> _Exercise prompt_
Where does the string "values" occur in the records? Copy each line that holds it.

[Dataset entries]
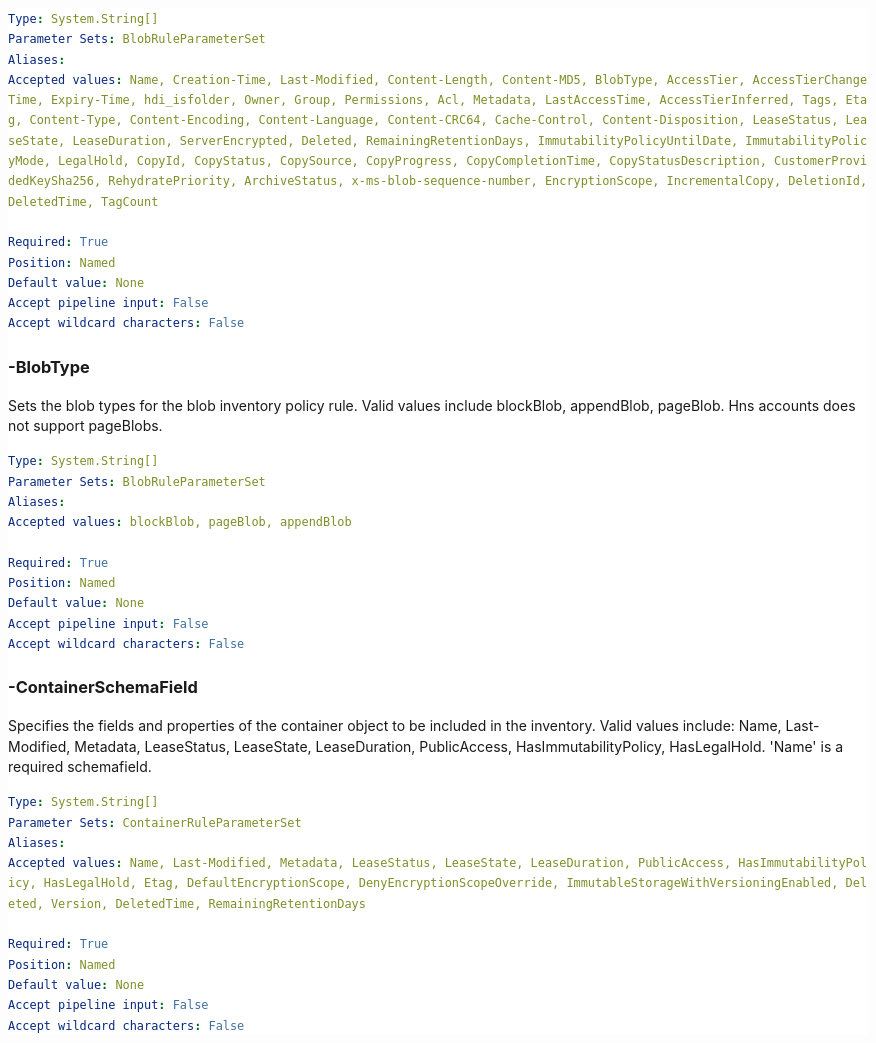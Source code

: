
 ```yaml
Type: System.String[]
Parameter Sets: BlobRuleParameterSet
Aliases:
Accepted values: Name, Creation-Time, Last-Modified, Content-Length, Content-MD5, BlobType, AccessTier, AccessTierChangeTime, Expiry-Time, hdi_isfolder, Owner, Group, Permissions, Acl, Metadata, LastAccessTime, AccessTierInferred, Tags, Etag, Content-Type, Content-Encoding, Content-Language, Content-CRC64, Cache-Control, Content-Disposition, LeaseStatus, LeaseState, LeaseDuration, ServerEncrypted, Deleted, RemainingRetentionDays, ImmutabilityPolicyUntilDate, ImmutabilityPolicyMode, LegalHold, CopyId, CopyStatus, CopySource, CopyProgress, CopyCompletionTime, CopyStatusDescription, CustomerProvidedKeySha256, RehydratePriority, ArchiveStatus, x-ms-blob-sequence-number, EncryptionScope, IncrementalCopy, DeletionId, DeletedTime, TagCount

Required: True
Position: Named
Default value: None
Accept pipeline input: False
Accept wildcard characters: False
```

### -BlobType
Sets the blob types for the blob inventory policy rule.
Valid values include blockBlob, appendBlob, pageBlob.
Hns accounts does not support pageBlobs.

```yaml
Type: System.String[]
Parameter Sets: BlobRuleParameterSet
Aliases:
Accepted values: blockBlob, pageBlob, appendBlob

Required: True
Position: Named
Default value: None
Accept pipeline input: False
Accept wildcard characters: False
```

### -ContainerSchemaField
Specifies the fields and properties of the container object to be included in the inventory. Valid values include: Name, Last-Modified, Metadata, LeaseStatus, LeaseState, LeaseDuration, PublicAccess, HasImmutabilityPolicy, HasLegalHold. 'Name' is a required schemafield.

```yaml
Type: System.String[]
Parameter Sets: ContainerRuleParameterSet
Aliases:
Accepted values: Name, Last-Modified, Metadata, LeaseStatus, LeaseState, LeaseDuration, PublicAccess, HasImmutabilityPolicy, HasLegalHold, Etag, DefaultEncryptionScope, DenyEncryptionScopeOverride, ImmutableStorageWithVersioningEnabled, Deleted, Version, DeletedTime, RemainingRetentionDays

Required: True
Position: Named
Default value: None
Accept pipeline input: False
Accept wildcard characters: False
```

> _Expected answer_
Accepted values: Name, Creation-Time, Last-Modified, Content-Length, Content-MD5, BlobType, AccessTier, AccessTierChangeTime, Expiry-Time, hdi_isfolder, Owner, Group, Permissions, Acl, Metadata, LastAccessTime, AccessTierInferred, Tags, Etag, Content-Type, Content-Encoding, Content-Language, Content-CRC64, Cache-Control, Content-Disposition, LeaseStatus, LeaseState, LeaseDuration, ServerEncrypted, Deleted, RemainingRetentionDays, ImmutabilityPolicyUntilDate, ImmutabilityPolicyMode, LegalHold, CopyId, CopyStatus, CopySource, CopyProgress, CopyCompletionTime, CopyStatusDescription, CustomerProvidedKeySha256, RehydratePriority, ArchiveStatus, x-ms-blob-sequence-number, EncryptionScope, IncrementalCopy, DeletionId, DeletedTime, TagCount
Valid values include blockBlob, appendBlob, pageBlob.
Accepted values: blockBlob, pageBlob, appendBlob
Specifies the fields and properties of the container object to be included in the inventory. Valid values include: Name, Last-Modified, Metadata, LeaseStatus, LeaseState, LeaseDuration, PublicAccess, HasImmutabilityPolicy, HasLegalHold. 'Name' is a required schemafield.
Accepted values: Name, Last-Modified, Metadata, LeaseStatus, LeaseState, LeaseDuration, PublicAccess, HasImmutabilityPolicy, HasLegalHold, Etag, DefaultEncryptionScope, DenyEncryptionScopeOverride, ImmutableStorageWithVersioningEnabled, Deleted, Version, DeletedTime, RemainingRetentionDays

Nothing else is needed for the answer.